* _EXERCISE AIM_:
Lines containing the word "Thus" are to be copied from the data below.

§

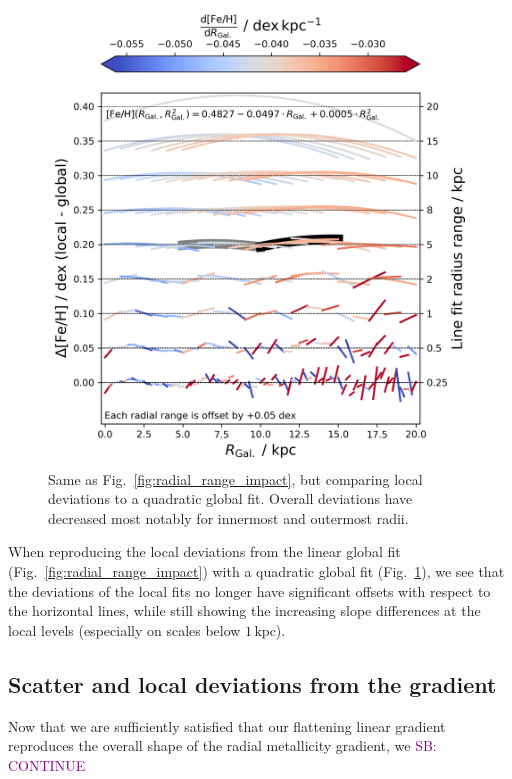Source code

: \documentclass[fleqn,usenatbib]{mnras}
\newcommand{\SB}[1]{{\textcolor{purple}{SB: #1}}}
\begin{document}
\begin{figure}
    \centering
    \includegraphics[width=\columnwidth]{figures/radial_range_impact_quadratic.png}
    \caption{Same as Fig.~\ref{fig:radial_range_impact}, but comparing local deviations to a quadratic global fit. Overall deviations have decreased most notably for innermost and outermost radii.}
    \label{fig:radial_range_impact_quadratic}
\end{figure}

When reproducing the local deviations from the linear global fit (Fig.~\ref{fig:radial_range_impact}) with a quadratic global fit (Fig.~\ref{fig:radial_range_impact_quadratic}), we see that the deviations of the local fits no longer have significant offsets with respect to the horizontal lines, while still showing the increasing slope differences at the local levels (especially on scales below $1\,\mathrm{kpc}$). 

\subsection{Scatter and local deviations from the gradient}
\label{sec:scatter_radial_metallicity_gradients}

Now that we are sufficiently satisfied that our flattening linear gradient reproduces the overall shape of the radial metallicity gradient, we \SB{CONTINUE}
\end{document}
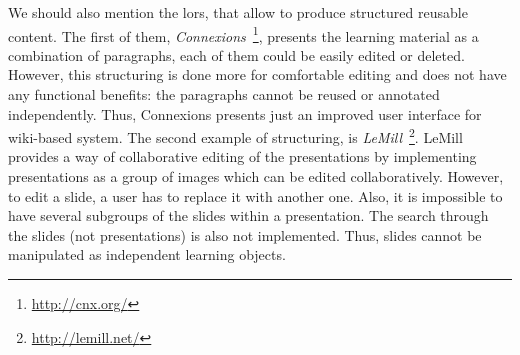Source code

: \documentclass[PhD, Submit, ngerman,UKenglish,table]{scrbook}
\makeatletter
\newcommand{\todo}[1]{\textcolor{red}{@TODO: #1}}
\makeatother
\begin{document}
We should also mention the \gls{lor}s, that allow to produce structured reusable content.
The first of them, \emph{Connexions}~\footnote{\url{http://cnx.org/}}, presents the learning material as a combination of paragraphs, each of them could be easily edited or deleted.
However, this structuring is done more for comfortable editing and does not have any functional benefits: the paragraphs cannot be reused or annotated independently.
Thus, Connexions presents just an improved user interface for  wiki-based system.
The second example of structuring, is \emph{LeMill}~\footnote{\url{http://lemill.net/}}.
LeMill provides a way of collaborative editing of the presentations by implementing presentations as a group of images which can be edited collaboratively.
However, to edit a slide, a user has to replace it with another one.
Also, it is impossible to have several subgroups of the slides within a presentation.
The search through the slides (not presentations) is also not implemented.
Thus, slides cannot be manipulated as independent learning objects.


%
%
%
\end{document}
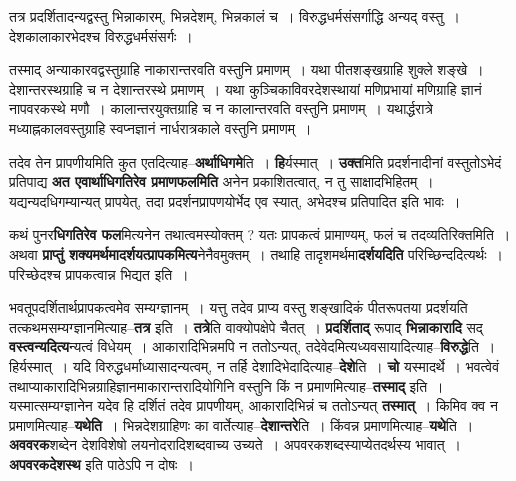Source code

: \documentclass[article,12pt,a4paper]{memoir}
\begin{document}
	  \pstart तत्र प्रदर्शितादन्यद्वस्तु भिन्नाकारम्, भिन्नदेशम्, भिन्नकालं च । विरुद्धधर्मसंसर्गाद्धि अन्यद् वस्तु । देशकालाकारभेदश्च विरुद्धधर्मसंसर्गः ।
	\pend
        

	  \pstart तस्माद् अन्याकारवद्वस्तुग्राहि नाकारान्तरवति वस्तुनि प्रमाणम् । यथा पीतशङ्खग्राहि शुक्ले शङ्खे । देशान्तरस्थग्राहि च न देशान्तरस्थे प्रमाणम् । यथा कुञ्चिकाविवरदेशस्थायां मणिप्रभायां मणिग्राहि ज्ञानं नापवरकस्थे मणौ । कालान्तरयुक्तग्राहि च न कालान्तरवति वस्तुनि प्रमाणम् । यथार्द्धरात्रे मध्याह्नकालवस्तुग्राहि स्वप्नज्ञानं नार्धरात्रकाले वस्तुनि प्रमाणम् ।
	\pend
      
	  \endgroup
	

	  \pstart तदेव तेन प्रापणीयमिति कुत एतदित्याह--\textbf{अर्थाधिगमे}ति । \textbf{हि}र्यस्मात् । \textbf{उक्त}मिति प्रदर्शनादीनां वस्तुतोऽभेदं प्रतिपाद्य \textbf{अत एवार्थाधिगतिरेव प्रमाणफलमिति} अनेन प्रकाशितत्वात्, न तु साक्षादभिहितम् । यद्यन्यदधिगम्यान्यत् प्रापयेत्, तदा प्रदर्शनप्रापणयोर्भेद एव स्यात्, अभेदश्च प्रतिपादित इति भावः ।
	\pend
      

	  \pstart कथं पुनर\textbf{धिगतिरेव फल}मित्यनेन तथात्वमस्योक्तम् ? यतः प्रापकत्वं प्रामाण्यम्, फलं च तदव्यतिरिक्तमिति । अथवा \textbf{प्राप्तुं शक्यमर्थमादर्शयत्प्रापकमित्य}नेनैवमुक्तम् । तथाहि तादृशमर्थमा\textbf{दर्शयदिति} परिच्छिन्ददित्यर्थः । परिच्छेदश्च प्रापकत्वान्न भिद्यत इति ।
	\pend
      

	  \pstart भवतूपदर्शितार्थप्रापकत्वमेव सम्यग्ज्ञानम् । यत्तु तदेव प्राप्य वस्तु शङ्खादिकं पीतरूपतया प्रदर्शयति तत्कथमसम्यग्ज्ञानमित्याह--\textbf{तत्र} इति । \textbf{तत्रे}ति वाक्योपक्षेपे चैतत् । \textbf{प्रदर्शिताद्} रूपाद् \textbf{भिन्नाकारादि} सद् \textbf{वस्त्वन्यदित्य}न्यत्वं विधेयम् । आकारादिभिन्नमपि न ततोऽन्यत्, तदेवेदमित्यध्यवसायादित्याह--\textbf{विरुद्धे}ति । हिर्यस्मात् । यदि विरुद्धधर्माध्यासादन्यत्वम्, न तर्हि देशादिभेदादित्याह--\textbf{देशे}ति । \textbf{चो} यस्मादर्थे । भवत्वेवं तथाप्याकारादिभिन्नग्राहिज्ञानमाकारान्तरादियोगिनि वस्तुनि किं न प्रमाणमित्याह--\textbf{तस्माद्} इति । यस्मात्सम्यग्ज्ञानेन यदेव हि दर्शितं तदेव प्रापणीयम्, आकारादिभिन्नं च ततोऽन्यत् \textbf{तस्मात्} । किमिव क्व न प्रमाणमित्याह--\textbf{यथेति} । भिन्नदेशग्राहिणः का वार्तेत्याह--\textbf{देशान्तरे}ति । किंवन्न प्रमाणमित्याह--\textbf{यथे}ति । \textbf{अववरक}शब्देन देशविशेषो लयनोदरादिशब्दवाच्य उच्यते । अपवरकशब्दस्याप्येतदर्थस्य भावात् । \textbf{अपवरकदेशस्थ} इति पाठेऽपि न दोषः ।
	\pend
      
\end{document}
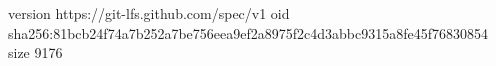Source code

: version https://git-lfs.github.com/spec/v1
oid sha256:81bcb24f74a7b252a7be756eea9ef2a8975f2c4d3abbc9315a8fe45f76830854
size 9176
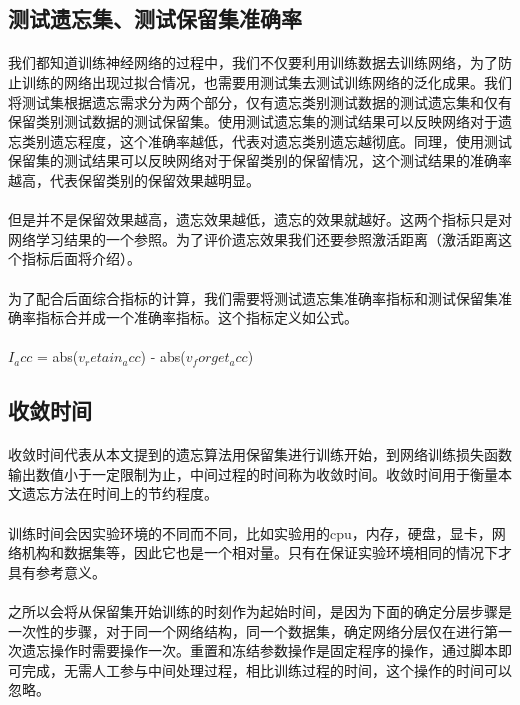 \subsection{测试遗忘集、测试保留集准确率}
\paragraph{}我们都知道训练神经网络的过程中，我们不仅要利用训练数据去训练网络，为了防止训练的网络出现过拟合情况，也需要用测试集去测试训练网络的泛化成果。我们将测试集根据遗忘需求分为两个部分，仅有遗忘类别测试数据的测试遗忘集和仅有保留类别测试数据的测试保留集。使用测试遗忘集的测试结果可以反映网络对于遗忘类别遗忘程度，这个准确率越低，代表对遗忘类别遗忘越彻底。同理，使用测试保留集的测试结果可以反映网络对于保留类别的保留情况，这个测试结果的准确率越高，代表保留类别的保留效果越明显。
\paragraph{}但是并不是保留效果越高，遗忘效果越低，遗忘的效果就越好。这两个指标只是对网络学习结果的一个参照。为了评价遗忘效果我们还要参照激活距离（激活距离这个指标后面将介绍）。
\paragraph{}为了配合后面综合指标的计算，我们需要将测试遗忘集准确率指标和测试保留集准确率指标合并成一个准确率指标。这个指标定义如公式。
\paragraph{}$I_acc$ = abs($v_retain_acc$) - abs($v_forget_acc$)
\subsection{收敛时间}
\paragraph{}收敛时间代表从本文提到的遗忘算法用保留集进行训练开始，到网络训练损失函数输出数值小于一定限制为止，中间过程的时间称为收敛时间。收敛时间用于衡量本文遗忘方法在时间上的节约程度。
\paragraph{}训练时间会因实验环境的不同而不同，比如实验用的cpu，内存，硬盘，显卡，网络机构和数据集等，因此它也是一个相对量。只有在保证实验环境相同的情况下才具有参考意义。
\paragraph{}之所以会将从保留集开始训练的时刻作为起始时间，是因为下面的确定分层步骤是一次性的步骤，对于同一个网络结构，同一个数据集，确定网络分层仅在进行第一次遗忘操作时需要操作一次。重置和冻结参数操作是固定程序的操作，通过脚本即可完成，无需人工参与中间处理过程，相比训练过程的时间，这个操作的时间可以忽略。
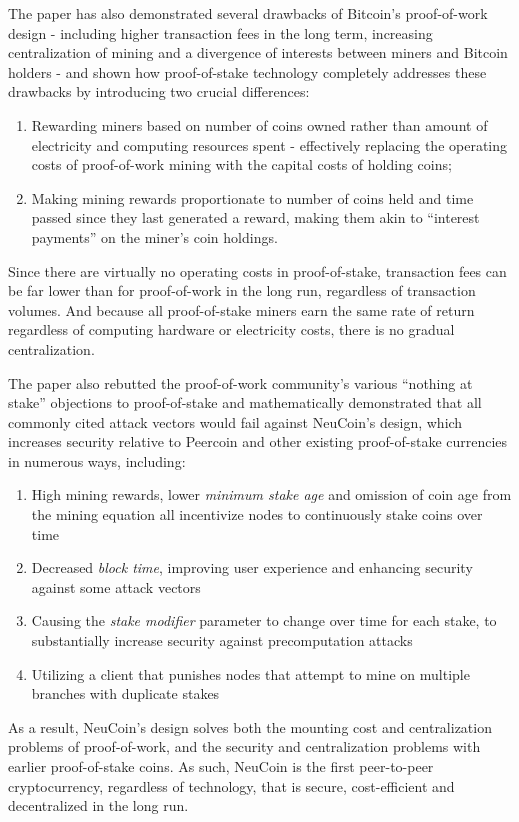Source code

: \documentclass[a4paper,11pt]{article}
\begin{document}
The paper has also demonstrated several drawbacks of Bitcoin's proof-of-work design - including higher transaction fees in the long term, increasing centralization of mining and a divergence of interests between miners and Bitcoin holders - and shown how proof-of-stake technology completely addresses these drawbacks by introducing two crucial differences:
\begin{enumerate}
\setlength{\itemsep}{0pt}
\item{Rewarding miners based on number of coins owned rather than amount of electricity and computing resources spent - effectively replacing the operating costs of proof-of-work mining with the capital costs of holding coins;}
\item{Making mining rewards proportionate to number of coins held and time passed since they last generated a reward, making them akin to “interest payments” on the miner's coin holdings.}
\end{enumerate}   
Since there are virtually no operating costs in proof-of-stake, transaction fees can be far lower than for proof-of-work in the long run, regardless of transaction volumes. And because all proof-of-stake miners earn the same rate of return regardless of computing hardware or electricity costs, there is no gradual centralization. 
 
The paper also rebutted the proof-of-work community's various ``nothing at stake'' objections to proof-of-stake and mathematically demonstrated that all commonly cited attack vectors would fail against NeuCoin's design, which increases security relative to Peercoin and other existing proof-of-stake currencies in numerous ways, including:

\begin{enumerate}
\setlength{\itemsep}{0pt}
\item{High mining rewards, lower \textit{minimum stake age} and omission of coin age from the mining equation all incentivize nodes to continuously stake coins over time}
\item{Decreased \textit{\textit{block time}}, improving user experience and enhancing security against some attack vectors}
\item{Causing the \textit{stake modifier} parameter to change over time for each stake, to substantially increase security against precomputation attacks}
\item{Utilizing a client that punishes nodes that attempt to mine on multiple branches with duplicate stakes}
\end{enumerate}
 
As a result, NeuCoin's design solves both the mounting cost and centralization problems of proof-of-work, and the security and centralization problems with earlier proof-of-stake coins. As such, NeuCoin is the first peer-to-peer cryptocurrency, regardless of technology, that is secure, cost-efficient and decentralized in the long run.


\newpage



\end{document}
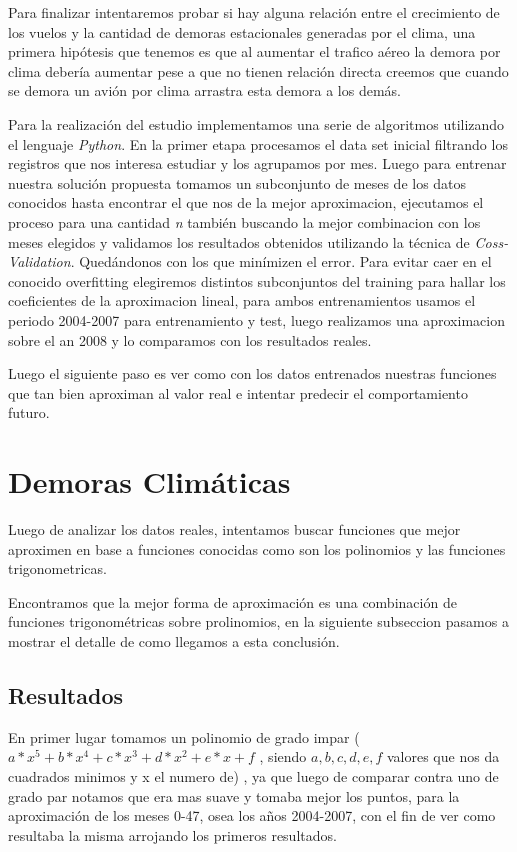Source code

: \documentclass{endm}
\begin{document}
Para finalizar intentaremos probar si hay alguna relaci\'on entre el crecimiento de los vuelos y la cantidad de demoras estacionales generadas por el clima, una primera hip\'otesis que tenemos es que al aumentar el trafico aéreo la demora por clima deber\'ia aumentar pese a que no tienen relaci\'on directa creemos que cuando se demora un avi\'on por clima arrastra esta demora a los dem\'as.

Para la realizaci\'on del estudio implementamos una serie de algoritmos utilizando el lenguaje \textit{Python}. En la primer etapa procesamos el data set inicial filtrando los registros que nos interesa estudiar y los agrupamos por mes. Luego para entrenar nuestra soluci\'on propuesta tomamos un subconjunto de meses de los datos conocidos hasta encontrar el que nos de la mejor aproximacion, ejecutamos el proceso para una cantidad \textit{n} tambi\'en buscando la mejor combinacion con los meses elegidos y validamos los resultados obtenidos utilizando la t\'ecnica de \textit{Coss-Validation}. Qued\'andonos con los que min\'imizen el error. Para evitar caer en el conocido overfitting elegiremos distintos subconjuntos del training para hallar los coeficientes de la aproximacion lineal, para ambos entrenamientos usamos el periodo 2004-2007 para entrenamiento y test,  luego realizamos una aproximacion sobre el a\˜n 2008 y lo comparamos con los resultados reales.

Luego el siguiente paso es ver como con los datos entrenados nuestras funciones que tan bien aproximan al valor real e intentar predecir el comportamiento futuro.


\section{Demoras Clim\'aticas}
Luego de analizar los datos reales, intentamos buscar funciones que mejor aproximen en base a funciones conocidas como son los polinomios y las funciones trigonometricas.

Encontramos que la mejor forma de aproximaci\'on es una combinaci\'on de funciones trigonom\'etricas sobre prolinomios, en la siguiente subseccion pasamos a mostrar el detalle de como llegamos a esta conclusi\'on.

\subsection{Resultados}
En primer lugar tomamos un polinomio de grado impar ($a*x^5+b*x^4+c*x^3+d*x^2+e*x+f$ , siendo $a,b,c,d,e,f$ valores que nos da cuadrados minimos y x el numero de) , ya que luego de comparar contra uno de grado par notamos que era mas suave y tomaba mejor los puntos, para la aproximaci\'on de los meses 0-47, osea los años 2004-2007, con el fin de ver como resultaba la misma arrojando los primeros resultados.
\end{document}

§

* _COMPLETED EXERCISE_:
Thus, Connexions presents just an improved user interface for  wiki-based system.
Thus, slides cannot be manipulated as independent learning objects.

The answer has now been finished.